Zamanımı Senin razı olduğun ameller ve ibadetler yerine, boş, batıl işler ile geçirmekten, kerahet vakitlerinde uyumaktan, dünyanın eğlencesine dalıp mukaddes geceler ve anların kıymetini bilmemekten, o anları ibadetle tevbe ile Sana sığınarak geçirmemekten, razı olduğun mekânlar ve insanlar yerine, razı olmadığın insanlar ve mekânlara gitmekten, iyiliği emretmeyi, kötülüğü men etmeyi terk etmekten, üzerime farz olan ilimleri öğrenmemekten, öğretmemekten, ilmi öğreten ve öğrenenlere maddi manevi destek olmamaktan, söylenmesi hak olan ilmi saklayıp, gerekli olan yerde söylememekten, hakkı insanlardan gizlemekten, ilmin kıymetini bilmemekten, ilmin zekatını ve sadakasını vermemekten, ilmi yanlış, eksik veya nefsimizden anlatmaktan, nasip olan ilim sebebi ile enaniyete kapılmaktan, imkânımız olduğu halde ilim öğrenenlere, hizmet edenlere, çalışanlara, gerekli ortamı sağlamayarak, abdest almalarına, namaz kılmalarına ve ibadet etmelerine müsaade etmemekten, zalimlere ve insanlara zulmedenlere yardım etmekten, Dünyada gördüğümüz zulme ve zalimliğe tepki göstermeyerek toplumu uyandırmamaktan, zalimin zulmü altında bulunan mümin kardeşlerimize dua ve yardım etmemekten, kötülüğü engellemeye gücümüz yettiği halde; el, dil, kalp ile buğz etmemekten, İslâm’ı ve mukaddesatımızı savunmamaktan, İslâm için gayret edenlere maddi manevi yardım etmemekten, İslâm’ın aleyhine çalışanları maddi manevi destekleyip, İslam düşmanlarına, dinsizlere ve dinsizliğe taraftar olmaktan, zamanın silahı ile zamana göre cihat etmemekten (örneğin sosyal medya), savaşta düşmandan kaçmaktan, tembellik yaparak mübah olan sanat ve fende diğer milletlerden aşağı kalmaktan, halkın malını zimmetime geçirmekten, yönetici ve idareciler hakkında su-i zanda, iftiralarda bulunarak sürekli eleştiri, dedikodu, gıybetlerini yapmaktan ve başkalarına da vesile olmaktan, millet ve memleket menfaatlerini kendi istek ve menfaatimizin altında tutup, yapıcı olmayıp yıkıcı olmaktan, sadece Senin rızan için; ruhen bedenen kalben, nefsen pişmanım. Evvelinden ahirine tüm zerrelerimizle, ilmin adedince tevbe ettim Ya Rabbi! Estağfurullah. Estağfurullah. Estağfurullah!
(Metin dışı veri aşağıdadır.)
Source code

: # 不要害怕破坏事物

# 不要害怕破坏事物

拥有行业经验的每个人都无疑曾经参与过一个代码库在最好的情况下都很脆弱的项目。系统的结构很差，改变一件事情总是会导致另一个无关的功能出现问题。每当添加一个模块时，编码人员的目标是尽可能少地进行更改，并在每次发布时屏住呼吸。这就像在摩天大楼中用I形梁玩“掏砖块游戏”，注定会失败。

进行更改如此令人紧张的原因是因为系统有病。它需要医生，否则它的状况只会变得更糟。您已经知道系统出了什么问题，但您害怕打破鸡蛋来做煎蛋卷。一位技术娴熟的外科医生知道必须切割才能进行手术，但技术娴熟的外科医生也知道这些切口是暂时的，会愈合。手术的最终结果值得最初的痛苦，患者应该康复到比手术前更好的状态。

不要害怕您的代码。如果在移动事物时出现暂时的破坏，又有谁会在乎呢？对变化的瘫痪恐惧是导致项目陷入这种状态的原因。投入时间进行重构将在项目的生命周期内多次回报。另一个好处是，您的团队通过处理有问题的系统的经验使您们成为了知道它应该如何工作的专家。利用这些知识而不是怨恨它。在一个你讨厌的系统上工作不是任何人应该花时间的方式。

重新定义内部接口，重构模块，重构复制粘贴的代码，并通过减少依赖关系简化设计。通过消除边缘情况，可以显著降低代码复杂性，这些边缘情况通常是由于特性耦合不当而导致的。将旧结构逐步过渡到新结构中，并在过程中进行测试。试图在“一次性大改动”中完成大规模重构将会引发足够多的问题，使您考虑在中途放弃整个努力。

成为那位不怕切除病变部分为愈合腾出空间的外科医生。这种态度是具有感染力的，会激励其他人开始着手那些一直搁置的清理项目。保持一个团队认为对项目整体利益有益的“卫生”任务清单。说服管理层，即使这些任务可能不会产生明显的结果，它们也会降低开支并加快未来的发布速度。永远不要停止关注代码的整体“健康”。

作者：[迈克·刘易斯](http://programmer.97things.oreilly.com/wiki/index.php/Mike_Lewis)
Kendi anne baba ve eşlerimizin anne babasına karşı gelmekten, asi olmaktan, sesimizi yükseltmekten, hürmet etmemekten, onları küçük görüp utanarak beğenmemekten, kıymetlerini bilmemekten, küfürlü konuşmaktan, el kaldırmaktan, lanet ve beddua etmekten, anne babamıza yaptığımız hatalardan dolayı kendi çocuklarımız ile yaşayacağımız imtihanlara sebep olmaktan, evlatlarımıza Senden daha çok merhamet etmekten, evlatlarımıza gelecek sağlamak düşüncesiyle Sana ve kefil olduğun rızkına güvenmemekten, mallarımıza, çocuklarımıza, soyumuza, evlilik ve mürüvvetlere, kendimize ve ailemize lanet etmekten, yarattığın kullarına; insanlara, hayvanlara, bitkilere, mahlukata zarar ve eziyet ederek haksız yere yaralanmalarına ve ölümlerine sebep olmaktan, intihar etmekten, aile bireyleri arasında Rabbimin rızasına
(2. SAYFA)
uygun davranmamaktan, aile içinde şiddet uygulamaktan, ailemize zaman ayırmamaktan, güler yüzlü olmamaktan, saygı ve sevgi göstermemekten, evlatlar arasında ayrımcılık yapmaktan, aile içinde dengeyi korumamaktan, zorla kusur arayarak aile birliğini bozmaktan, keyfî olarak boşanmaktan, aile bireylerinin ihtiyaçlarını helal yoldan temin etmemekten, aileyi koruyup, kollamamaktan, anne, baba, kardeşler ve akrabalar ile küs ve kırgın olmaktan, akrabalık bağını kesip, âlimleri akrabaları komşuları ihmal edip, Sıla-i Rahimi kesmekten, anne baba atalarımın ve Ümmeti Muhammed’in (s.a.v) affını istememekten, akrabaya yardım ve duayı esirgemekten, hasta, cenaze ve “İslami şartlara uygun olmak kaydı ile” düğünlere gitmemekten, komşuluk vasıflarını yerine getirmemekten, komşu haklarına riayet etmeyip eziyet ederek mülküne tecavüz etmekten, hâlini hatırını sormamaktan, komşum açken tok yatmaktan, hoşgörüyü esirgemekten, selam vermemekten sadece Senin rızan için ruhen, bedenen, kalben, nefsen pişmanım. Evvelinden ahirine tüm zerrelerimizle, ilmin adedince tevbe ettim Ya Rabbi! Estağfurullah. Estağfurullah. Estağfurullah!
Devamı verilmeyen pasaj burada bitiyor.